In September, Florida teenager Erin DiMeglio made headlines when she played backup quarterback for her high school's varsity team, and in 2003, Katie Hnida became the first woman to score in an NCAA Division I game when she kicked an extra point for the University of New Mexico.
The ban on girls playing CYO football in Philadelphia dated back at least several years. In 2004, Ashley Brown, then a 5-foot-4 sixth grader from Upper Darby, was not allowed to play.
Brown said she was proud of Caroline for continuing to fight the ban. Asked if it bothered her that the rule was changed almost a decade after she wanted to play, she didn't hesitate.
"Not at all," she said. "Sometimes just a couple things make a difference, and it was all her."
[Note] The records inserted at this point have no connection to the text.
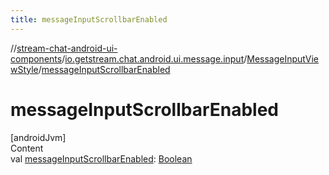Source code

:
 ```yaml
---
title: messageInputScrollbarEnabled
---
```

//[stream-chat-android-ui-components](../../../index.md)/[io.getstream.chat.android.ui.message.input](../index.md)/[MessageInputViewStyle](index.md)/[messageInputScrollbarEnabled](messageInputScrollbarEnabled.md)



# messageInputScrollbarEnabled  
[androidJvm]  
Content  
val [messageInputScrollbarEnabled](messageInputScrollbarEnabled.md): [Boolean](https://kotlinlang.org/api/latest/jvm/stdlib/kotlin/-boolean/index.html)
The archdiocese left some wiggle room: According to the statement, the ruling is provisional, and will be "reviewed and revised in the coming seasons, as judged appropriate by the archdiocese."
But George Pla said he was hopeful that his daughter left a mark that will have an impact beyond her own ability to play.
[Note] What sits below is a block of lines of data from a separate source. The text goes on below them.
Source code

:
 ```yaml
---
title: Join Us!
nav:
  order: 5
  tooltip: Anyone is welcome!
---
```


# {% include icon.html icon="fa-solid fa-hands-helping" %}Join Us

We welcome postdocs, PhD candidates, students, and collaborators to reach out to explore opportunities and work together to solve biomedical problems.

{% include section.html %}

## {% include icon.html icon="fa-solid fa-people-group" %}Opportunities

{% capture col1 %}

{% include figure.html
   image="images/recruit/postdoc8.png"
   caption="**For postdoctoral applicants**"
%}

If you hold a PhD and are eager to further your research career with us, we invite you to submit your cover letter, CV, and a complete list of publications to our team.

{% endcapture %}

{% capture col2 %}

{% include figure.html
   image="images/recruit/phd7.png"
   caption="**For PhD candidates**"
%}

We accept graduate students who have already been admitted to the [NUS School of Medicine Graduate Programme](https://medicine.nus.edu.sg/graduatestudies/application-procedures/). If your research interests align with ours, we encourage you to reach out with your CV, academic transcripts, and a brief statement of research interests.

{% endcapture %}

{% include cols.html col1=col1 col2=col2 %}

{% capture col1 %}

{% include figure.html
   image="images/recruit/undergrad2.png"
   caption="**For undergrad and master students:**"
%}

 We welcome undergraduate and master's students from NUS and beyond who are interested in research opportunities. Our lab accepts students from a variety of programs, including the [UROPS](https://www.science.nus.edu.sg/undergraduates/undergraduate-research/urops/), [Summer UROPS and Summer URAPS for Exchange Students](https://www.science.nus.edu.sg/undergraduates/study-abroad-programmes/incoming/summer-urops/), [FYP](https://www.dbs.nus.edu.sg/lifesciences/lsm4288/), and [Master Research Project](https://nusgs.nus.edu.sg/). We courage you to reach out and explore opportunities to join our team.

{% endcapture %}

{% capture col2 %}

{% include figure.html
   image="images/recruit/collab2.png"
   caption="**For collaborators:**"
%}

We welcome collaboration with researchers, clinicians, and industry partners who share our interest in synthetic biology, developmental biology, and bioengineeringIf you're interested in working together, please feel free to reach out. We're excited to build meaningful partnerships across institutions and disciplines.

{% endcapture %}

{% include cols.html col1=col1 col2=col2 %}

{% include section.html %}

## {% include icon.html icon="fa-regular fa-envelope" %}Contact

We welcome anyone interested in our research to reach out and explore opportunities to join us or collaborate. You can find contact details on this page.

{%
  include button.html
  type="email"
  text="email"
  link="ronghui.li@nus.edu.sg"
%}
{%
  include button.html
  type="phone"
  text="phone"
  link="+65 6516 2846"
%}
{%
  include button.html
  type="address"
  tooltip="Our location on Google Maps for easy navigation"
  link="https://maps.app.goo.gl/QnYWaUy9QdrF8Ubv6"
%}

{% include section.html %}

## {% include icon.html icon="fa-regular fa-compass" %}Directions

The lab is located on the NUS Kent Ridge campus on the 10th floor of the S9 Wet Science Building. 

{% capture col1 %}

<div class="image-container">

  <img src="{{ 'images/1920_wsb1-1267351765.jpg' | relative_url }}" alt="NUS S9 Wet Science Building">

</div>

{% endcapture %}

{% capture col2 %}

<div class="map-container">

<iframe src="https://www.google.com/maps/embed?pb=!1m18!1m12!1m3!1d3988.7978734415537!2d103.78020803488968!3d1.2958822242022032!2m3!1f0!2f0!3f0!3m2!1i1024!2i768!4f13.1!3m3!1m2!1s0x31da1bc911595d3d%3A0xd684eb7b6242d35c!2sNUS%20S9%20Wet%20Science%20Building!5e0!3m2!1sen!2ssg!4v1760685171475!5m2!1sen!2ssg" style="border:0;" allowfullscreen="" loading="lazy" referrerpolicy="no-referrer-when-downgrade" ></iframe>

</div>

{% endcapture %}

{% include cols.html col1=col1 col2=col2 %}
"The good news is, this year, or next year, or two years from now, if there's someone who wants to play, they'll be able to play," he said. "Even if she's a she."
And Caroline, who said she would forgo a celebratory dinner Thursday to attend her basketball banquet, said she would carry this experience with her for years.
"I did learn a really important lesson in life," she said. "If there's something you don't like, you can change it. In the end, it can turn out the way that you want."